In this context, the admixture theory seems reasonable, but why should we have to assume admixture? Let's read it in the paper's words:


"It seems unexpected that HST carries an mtDNA lineage that diverged ~270 ka ago from other mtDNAs, given the recent population split times from the Vindija ancestors and the low levels of genetic diversity in the nuclear genomes of Neandertals".


In other words, as their nuclear genome is very similar to that of the Vindija Neanderthals, who lived 80 ky later than HST, their mtDNA can't be 270 ky old.


They add:


"An explanation could be related to a replacement of mtDNAs in Neandertals that has been suggested to explain the discrepancy between the mtDNA divergence time (<470 ka ago) and the population split times based on nuclear DNA (>520 ka ago) between modern humans and Neandertals.
The Sima de los Huesos hominins, and perhaps other early Neandertals, carried mtDNAs that shared a common ancestor with Denisovan mtDNAs more recently than with those of modern humans, whereas later Neandertals carried mtDNAs that shared a more recent common ancestor with the mtDNAs of modern humans.
Admixture between Neandertals and ancestors or relatives of modern humans could explain the origin of this later Neandertal mtDNA
".


We see that once again there is a discrepancy between mtDNA and nuclear DNA divergence dates, you'd expect both to be the same age.
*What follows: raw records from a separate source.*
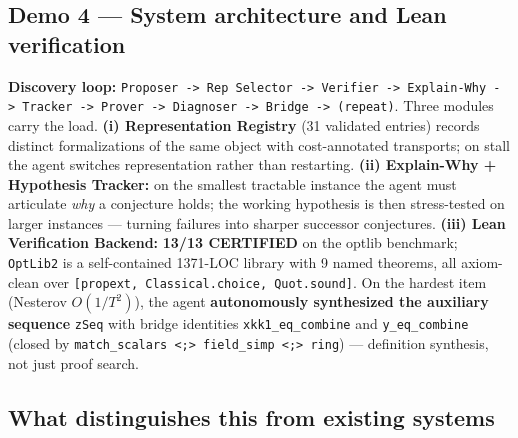 \documentclass[
  10.5pt,
]{article}
\begin{document}
\subsection{Demo 4 --- System architecture and Lean
verification}\label{demo-4-system-architecture-and-lean-verification}

\textbf{Discovery loop:}
\texttt{Proposer\ -\textgreater{}\ Rep\ Selector\ -\textgreater{}\ Verifier\ -\textgreater{}\ Explain-Why\ -\textgreater{}\ Tracker\ -\textgreater{}\ Prover\ -\textgreater{}\ Diagnoser\ -\textgreater{}\ Bridge\ -\textgreater{}\ (repeat)}.
Three modules carry the load. \textbf{(i) Representation Registry} (31
validated entries) records distinct formalizations of the same object
with cost-annotated transports; on stall the agent switches
representation rather than restarting. \textbf{(ii) Explain-Why +
Hypothesis Tracker:} on the smallest tractable instance the agent must
articulate \emph{why} a conjecture holds; the working hypothesis is then
stress-tested on larger instances --- turning failures into sharper
successor conjectures. \textbf{(iii) Lean Verification Backend:}
\textbf{13/13 CERTIFIED} on the optlib benchmark; \texttt{OptLib2} is a
self-contained 1371-LOC library with 9 named theorems, all axiom-clean
over \texttt{{[}propext,\ Classical.choice,\ Quot.sound{]}}. On the
hardest item (Nesterov \(O(1/T^2)\)), the agent \textbf{autonomously
synthesized the auxiliary sequence} \texttt{zSeq} with bridge identities
\texttt{xkk1\_eq\_combine} and \texttt{y\_eq\_combine} (closed by
\texttt{match\_scalars\ \textless{};\textgreater{}\ field\_simp\ \textless{};\textgreater{}\ ring})
--- definition synthesis, not just proof search.

\subsection{What distinguishes this from existing
systems}\label{what-distinguishes-this-from-existing-systems}
\end{document}
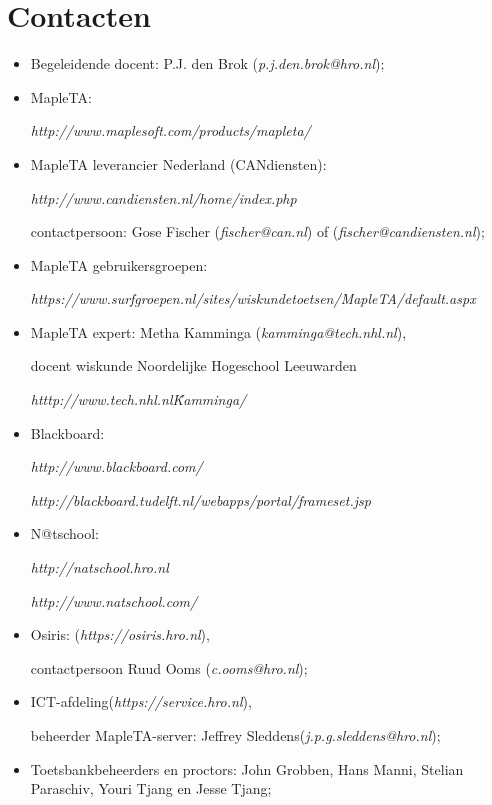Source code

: \section*{Contacten}
\begin{itemize}
	\item Begeleidende docent: P.J. den Brok (\textsl{p.j.den.brok@hro.nl});
	\item MapleTA:
	
		\textsl{http://www.maplesoft.com/products/mapleta/}
	\item MapleTA leverancier Nederland (CANdiensten):
	
		\textsl{http://www.candiensten.nl/home/index.php}
		
		contactpersoon: Gose Fischer (\textsl{fischer@can.nl}) of (\textsl{fischer@candiensten.nl});
		
	\item MapleTA gebruikersgroepen:
	
		\textsl{https://www.surfgroepen.nl/sites/wiskundetoetsen/MapleTA/default.aspx}
		
	\item MapleTA expert: Metha Kamminga (\textsl{kamminga@tech.nhl.nl}),
	
	docent wiskunde Noordelijke Hogeschool Leeuwarden
	
	\textsl{htttp://www.tech.nhl.nl\~Kamminga/}
	
	\item Blackboard:
	
	\textsl{http://www.blackboard.com/}
	
	\textsl{http://blackboard.tudelft.nl/webapps/portal/frameset.jsp}
	
	\item N@tschool:
	
	\textsl{http://natschool.hro.nl}
	
	\textsl{http://www.natschool.com/}
	
	\item Osiris: (\textsl{https://osiris.hro.nl}),
	
	contactpersoon Ruud Ooms (\textsl{c.ooms@hro.nl});
	
	\item ICT-afdeling(\textsl{https://service.hro.nl}),
	
	beheerder MapleTA-server: Jeffrey Sleddens(\textsl{j.p.g.sleddens@hro.nl});
	
	\item Toetsbankbeheerders en proctors: John Grobben, Hans Manni, Stelian Paraschiv, Youri Tjang en Jesse Tjang;	
\end{itemize}

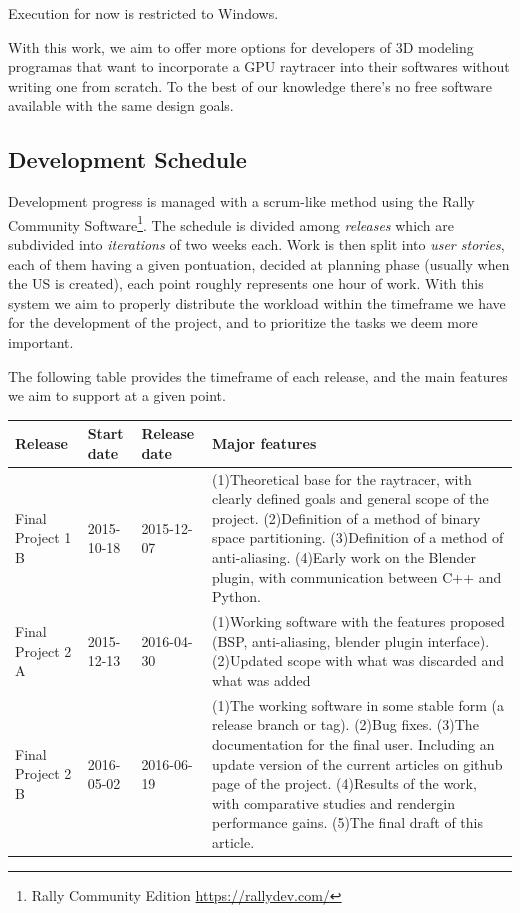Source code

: \documentclass[a4paper]{sbgames}               %
\begin{document}
Execution for now is restricted to Windows.

With this work, we aim to offer more options for developers of 3D
modeling programas that want to incorporate a GPU raytracer into their
softwares without writing one from scratch. To the best of our
knowledge there's no free software available with the same design
goals.

\subsection{Development Schedule}

Development progress is managed with a scrum-like method using the
Rally Community Software\footnote{Rally Community Edition
 \url{https://rallydev.com/}}. The schedule is divided among
\emph{releases} which are subdivided into \emph{iterations} of two
weeks each. Work is then split into \emph{user stories}, each of them
having a given pontuation, decided at planning phase (usually when the
US is created), each point roughly represents one hour of work. With
this system we aim to properly distribute the workload within the
timeframe we have for the development of the project, and to
prioritize the tasks we deem more important.

The following table provides the timeframe of each release, and the
main features we aim to support at a given point.

\begin{tabular}{ | p{.8cm} | p{1cm} | p{1cm} | p{4cm} |}
  \hline
  Release & Start date & Release date & Major features \\ \hline
  Final Project 1 B & 2015-10-18 & 2015-12-07 & (1)Theoretical base for the raytracer, with clearly defined goals and
                                                general scope of the project. (2)Definition of a method of binary
                                                space partitioning. (3)Definition of a method of anti-aliasing.
                                                (4)Early work on the Blender plugin, with communication between C++ and Python. \\ \hline
  Final Project 2 A & 2015-12-13 & 2016-04-30 & (1)Working software with the features proposed (BSP, anti-aliasing, blender plugin interface).
                                                (2)Updated scope with what was discarded and what was added \\ \hline
  Final Project 2 B & 2016-05-02 & 2016-06-19 & (1)The working software in some stable form (a release branch or tag). (2)Bug fixes.
                                                (3)The documentation for the final user. Including an update version of
                                                the current articles on github page of the project. (4)Results of the work,
                                                with comparative studies and rendergin performance gains.
                                                (5)The final draft of this article. \\ \hline
\end{tabular}





\end{document}
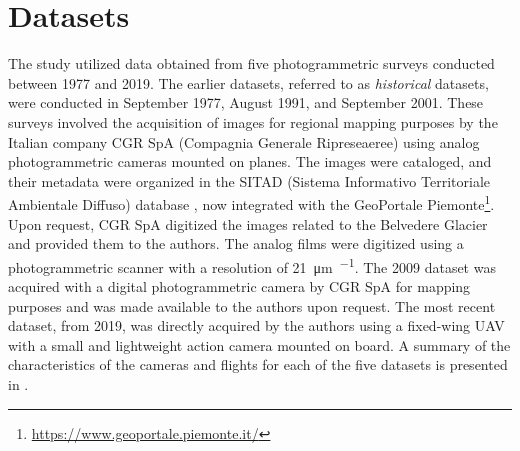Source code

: 

\section{Datasets}\label{sec:2:datasets}

The study utilized data obtained from five photogrammetric surveys conducted between 1977 and 2019. The earlier datasets, referred to as \textit{historical} datasets, were conducted in September 1977, August 1991, and September 2001. 
These surveys involved the acquisition of images for regional mapping purposes by the Italian company CGR SpA (Compagnia Generale Ripreseaeree) using analog photogrammetric cameras mounted on planes. 
The images were cataloged, and their metadata were organized in the SITAD (Sistema Informativo Territoriale Ambientale Diffuso) database \citep{Cipriano2005_SITAD}, now integrated with the GeoPortale Piemonte\footnote{\url{ https://www.geoportale.piemonte.it/}}.
Upon request, CGR SpA digitized the images related to the Belvedere Glacier and provided them to the authors. 
The analog films were digitized using a photogrammetric scanner with a resolution of \SI{21}{\micro\meter\per\pixel}. 
The 2009 dataset was acquired with a digital photogrammetric camera by CGR SpA for mapping purposes and was made available to the authors upon request.
The most recent dataset, from 2019, was directly acquired by the authors using a fixed-wing UAV with a small and lightweight action camera mounted on board. A summary of the characteristics of the cameras and flights for each of the five datasets is presented in .


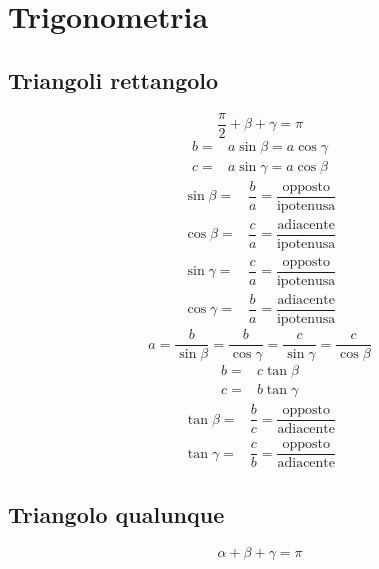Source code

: \chapter{Trigonometria}
\section{Triangoli rettangolo}
\begin{center}
		
\end{center}
\begin{equation}
\dfrac{\pi}{2}+\beta+\gamma=\pi
\end{equation}
\begin{align}
b=&a\sin\beta=a\cos\gamma\\
c=&a\sin\gamma=a\cos\beta
\end{align}
\begin{align}
\sin\beta=&\dfrac{b}{a}=\dfrac{\text{opposto}}{\text{ipotenusa}}\\
\cos\beta=&\dfrac{c}{a}=\dfrac{\text{adiacente}}{\text{ipotenusa}}\\
\sin\gamma=&\dfrac{c}{a}=\dfrac{\text{opposto}}{\text{ipotenusa}}\\
\cos\gamma=&\dfrac{b}{a}=\dfrac{\text{adiacente}}{\text{ipotenusa}}
\end{align}
\begin{equation}
a=\dfrac{b}{\sin\beta}=\dfrac{b}{\cos\gamma}=\dfrac{c}{\sin\gamma}=\dfrac{c}{\cos\beta}
\end{equation}
\begin{align}
b=&c\tan\beta\\
c=&b\tan\gamma
\end{align}
\begin{align}
\tan\beta=&\dfrac{b}{c}=\dfrac{\text{opposto}}{\text{adiacente}}\\
\tan\gamma=&\dfrac{c}{b}=\dfrac{\text{opposto}}{\text{adiacente}}
\end{align}
\section{Triangolo qualunque}
\begin{center}
	
\end{center}
\begin{equation}
\alpha+\beta+\gamma=\pi
\end{equation}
In this case it is 470 ky vs. 520 ky.


In a previous post on this subject (Sima de los huesos is now.... closer to Neanderthals than Denisovans!) I gave an explanation for this conundrum as follows:


The common mtDNA shared by Denisovans and Sima de los Huesos but not the nuclear DNA could be explained as follows:

  • A native archaic population lives in Eurasia (descendants of H. erectus?) with its specific autosomal DNA and mtDNA; they are the ancestors of Denisovans and a pre-Sima de los Huesos people.
  • A later wave of proto-Neandertal reach Europe, they are more successful and breed with the native women (kill the men and keep the women) of the native pre-Sima de los Huesos stock.

The original archaic mtDNA is preserved in their offspring -since it is transmitted by the mothers to their children-, but the nuclear DNA is now admixed with that of the proto-Neandertals.

After many generations we have a European lineage with mtDNA similar to the original ancient stock (Homo erectus?) and therefore shared with Denisovans, but a nuclear DNA which will be more like that of Neanderthals which were formed by this admixture.


A similar event must have taken place with the Neanderthals.